Seminar at the University of Copenhagen, 30-31 May 2016.
Organizers:
Ditte Boeg Thomsen, University of Copenhagen
Jan Heegård Petersen, University of Copenhagen
Steffen-Haurholm Larsen, University of Bern

Abstract submission deadline: 3 January 2016.

Aims and background
The languages of the world offer their speakers different means of encoding location information and of grounding utterances spatially by pointing to the surrounding landscape. Languages vary both in the spatial concepts they require their speakers to hold and in the degree of routine attention to landscape they demand. Psycholinguistic experiments have examined the influence of cross-linguistic differences in spatial language on spatial cognition, while on the other hand, ethnophysiographic and ethnosyntactic studies have investigated the effects of geography and culture on spatial language. There is a now a wealth of findings from different spatial linguistic subsystems in many languages (Frames of Reference, topological relation markers, locative predicates, landscape terms, toponyms), and one aim of this seminar is to investigate cross-linguistic tendencies in the ways such spatial subsystems play together within single languages. Another aim is to examine the usefulness of the ethnophysiographic model suggested for landscape terminology (Turk et al. 2011) when applied to other aspects of spatial language, such as spatial conjugations.
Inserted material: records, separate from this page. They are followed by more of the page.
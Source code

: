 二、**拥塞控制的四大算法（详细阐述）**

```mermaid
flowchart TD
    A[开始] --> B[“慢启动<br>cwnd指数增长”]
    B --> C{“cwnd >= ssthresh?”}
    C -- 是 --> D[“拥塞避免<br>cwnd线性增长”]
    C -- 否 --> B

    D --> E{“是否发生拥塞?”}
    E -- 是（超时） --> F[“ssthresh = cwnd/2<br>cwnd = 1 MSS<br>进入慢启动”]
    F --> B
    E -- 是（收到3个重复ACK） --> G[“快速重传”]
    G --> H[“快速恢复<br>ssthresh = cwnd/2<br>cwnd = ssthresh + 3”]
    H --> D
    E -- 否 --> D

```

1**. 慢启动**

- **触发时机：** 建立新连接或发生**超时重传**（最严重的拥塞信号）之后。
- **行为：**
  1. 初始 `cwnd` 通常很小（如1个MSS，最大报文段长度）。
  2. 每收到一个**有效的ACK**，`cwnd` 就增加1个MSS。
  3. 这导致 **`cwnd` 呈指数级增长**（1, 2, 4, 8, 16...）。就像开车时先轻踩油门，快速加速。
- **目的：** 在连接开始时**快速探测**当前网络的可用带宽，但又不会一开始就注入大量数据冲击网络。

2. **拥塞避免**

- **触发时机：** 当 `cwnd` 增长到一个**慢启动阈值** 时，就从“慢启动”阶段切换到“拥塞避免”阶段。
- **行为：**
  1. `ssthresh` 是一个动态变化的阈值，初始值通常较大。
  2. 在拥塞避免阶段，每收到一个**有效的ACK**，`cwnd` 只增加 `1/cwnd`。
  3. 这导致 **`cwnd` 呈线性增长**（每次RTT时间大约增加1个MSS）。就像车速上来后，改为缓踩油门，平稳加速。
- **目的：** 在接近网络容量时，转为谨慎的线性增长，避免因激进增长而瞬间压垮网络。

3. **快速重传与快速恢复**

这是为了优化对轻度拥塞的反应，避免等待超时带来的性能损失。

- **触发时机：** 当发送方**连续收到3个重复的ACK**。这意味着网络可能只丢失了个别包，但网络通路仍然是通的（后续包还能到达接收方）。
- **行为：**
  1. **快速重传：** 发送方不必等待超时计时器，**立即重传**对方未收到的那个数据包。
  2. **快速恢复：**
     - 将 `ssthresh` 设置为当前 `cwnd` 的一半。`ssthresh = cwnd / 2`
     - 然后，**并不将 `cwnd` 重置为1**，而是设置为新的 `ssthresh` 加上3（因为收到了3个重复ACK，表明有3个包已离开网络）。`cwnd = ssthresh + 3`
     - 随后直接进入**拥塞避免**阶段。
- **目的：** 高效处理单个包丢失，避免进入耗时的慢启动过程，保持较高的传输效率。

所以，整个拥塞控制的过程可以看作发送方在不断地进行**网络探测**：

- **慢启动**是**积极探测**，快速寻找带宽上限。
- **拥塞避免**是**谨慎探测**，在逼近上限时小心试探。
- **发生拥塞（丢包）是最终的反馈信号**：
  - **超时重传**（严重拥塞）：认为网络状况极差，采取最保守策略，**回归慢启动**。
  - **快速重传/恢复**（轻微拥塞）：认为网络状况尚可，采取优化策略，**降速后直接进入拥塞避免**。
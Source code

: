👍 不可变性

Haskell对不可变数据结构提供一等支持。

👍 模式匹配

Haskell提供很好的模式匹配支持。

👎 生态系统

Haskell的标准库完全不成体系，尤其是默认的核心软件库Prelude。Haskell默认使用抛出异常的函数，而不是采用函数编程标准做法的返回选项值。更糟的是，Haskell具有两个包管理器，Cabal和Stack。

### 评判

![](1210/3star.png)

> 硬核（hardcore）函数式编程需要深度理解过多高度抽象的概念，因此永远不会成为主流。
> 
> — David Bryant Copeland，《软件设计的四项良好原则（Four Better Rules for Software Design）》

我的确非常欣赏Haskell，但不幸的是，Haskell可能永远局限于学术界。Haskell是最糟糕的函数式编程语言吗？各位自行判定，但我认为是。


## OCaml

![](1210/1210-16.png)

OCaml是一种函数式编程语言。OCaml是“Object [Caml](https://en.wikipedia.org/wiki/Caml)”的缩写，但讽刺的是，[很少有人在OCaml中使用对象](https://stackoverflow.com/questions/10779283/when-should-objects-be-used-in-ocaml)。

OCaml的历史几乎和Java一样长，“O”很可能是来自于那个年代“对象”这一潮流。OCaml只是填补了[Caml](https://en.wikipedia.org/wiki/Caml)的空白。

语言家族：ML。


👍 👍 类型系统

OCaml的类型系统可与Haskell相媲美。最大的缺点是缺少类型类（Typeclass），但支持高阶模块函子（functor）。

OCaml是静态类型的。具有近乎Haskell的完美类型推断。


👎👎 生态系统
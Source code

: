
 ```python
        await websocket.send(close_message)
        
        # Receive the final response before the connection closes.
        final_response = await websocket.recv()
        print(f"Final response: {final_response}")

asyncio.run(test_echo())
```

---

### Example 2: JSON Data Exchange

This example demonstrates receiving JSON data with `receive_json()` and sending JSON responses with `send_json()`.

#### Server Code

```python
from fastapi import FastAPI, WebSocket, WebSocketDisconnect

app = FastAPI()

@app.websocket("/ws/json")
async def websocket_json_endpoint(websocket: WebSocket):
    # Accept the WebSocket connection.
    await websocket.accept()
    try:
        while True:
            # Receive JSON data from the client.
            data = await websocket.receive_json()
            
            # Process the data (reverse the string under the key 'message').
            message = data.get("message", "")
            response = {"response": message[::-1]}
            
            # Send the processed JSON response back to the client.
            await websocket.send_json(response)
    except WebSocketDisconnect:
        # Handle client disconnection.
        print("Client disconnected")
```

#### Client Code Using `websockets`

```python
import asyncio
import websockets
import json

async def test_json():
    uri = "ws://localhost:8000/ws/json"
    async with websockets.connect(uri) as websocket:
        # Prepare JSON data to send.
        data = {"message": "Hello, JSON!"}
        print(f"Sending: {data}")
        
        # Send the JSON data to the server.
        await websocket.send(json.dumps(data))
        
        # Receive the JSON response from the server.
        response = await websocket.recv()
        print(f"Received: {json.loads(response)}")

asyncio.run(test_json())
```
We invite contributions addressing the following three broad themes: The theme Coding strategies covers cross-linguistic variation and preferences in presenting place and direction information as either foreground or background information (lexical vs. grammatical), as core or periphery (argument vs. adjunct) and as independent or fused with other types of meanings (dedicated morphemes vs. portmanteaus). For the theme Dependencies across subsystems we encourage studies of the ways different parts of grammar and lexicon expressing location and direction either reinforce each other (supporting similar concepts and distinctions across scales and domains) or supplement each other (division of labour). Finally, with Place-marking systems as parts of ecological and cultural niches, we zoom out to the relationships between linguistic strategies for spatial reference and grounding, the landscapes these strategies are used in and the speech communities they serve, asking also whether their underpinning by traditional landbased practices makes them especially vulnerable in language endangerment contexts.